When a patch is submitted, a per-item lock is acquired. If two or more callers submit patches at the same time, the lock permits each patch to be analyzed for correctness and submitted to the task queue one at a time.

This prevents patches from being submitted that appear correct at submission time, but do not apply cleanly at write time. Lookahead permits MD Write to guarantee all queued tasks will be considered when evaluating each patch.

However, the per-item write lock does not guarantee consistency if the caller must read the item metadata first. See “Problems with concurrent writes” and “Concurrency strategies,” below.

“no changes to _meta.xml”#

Most errors returned by MD Write indicate a failure of some kind (often that the patch is malformed or will not apply cleanly). One error, however, is benign.

If MD Write returns an error string starting with “no changes to”, this indicates the patch had no problems, but it failed to make any changes to the target.

There are a number of reasons why this may occur. What it means in many cases, though, is that the caller’s change(s) were made by another patch (see “Dealing with concurrency,” below). For many situations, this is acceptable, and the error can be treated as a success case.

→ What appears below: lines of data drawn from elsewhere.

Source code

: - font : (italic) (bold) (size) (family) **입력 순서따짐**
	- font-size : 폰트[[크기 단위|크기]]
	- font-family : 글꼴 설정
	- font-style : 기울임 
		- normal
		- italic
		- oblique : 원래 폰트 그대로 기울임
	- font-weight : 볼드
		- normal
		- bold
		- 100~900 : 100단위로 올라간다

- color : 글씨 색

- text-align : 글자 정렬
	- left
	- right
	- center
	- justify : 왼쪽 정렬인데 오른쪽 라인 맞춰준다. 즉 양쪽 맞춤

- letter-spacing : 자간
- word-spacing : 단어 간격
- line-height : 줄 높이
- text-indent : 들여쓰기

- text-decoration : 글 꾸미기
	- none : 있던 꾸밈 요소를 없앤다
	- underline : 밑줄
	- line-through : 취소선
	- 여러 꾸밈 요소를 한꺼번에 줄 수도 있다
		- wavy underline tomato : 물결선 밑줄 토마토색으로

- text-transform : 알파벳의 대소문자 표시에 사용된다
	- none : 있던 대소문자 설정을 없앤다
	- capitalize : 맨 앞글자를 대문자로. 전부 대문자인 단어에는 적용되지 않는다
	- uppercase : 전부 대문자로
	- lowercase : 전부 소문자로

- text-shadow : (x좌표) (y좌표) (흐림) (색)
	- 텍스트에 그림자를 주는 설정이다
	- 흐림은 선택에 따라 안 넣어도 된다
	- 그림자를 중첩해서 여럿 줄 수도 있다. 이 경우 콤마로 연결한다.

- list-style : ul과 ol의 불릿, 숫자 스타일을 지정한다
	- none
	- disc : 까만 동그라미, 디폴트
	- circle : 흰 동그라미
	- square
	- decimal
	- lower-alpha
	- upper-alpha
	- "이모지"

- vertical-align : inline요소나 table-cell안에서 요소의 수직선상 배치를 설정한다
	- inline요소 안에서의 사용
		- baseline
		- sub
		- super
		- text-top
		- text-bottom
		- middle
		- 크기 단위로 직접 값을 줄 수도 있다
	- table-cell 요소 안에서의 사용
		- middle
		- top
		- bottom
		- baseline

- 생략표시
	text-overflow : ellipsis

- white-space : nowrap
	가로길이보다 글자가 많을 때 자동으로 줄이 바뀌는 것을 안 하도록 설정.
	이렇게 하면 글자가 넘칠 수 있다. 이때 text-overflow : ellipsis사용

Problems with concurrent writes#

Problems with MD Write and concurrency are mentioned elsewhere. Any application using MD Write needs to be prepared for the problem of other callers changing the item metadata concurrently.

What follows are two examples of how concurrency affects callers. “Concurrency strategies” (next) offers suggestions for working around these problems.

Rejected patches#

JSON Patch can modify the document in ways that significantly affect its paths.

For example, removing an element from an array will shift down the indices of all subsequent elements by one. Inserting a value at the beginning or in the middle of an array will have the opposite effect. (There are other patch operations which may have similar effects.)

This can lead to a subsequent JSON Patch being rejected if its path(s) are invalid or out-of-bounds.

Consider an item which has this collection list in its metadata field (array indices are listed to the left of the values):

0 opensource
1 stream_only
2 magazines
  1. Application “A” and “B” use MD Read to download the item’s metadata field. They both hold identical copies of the collection list.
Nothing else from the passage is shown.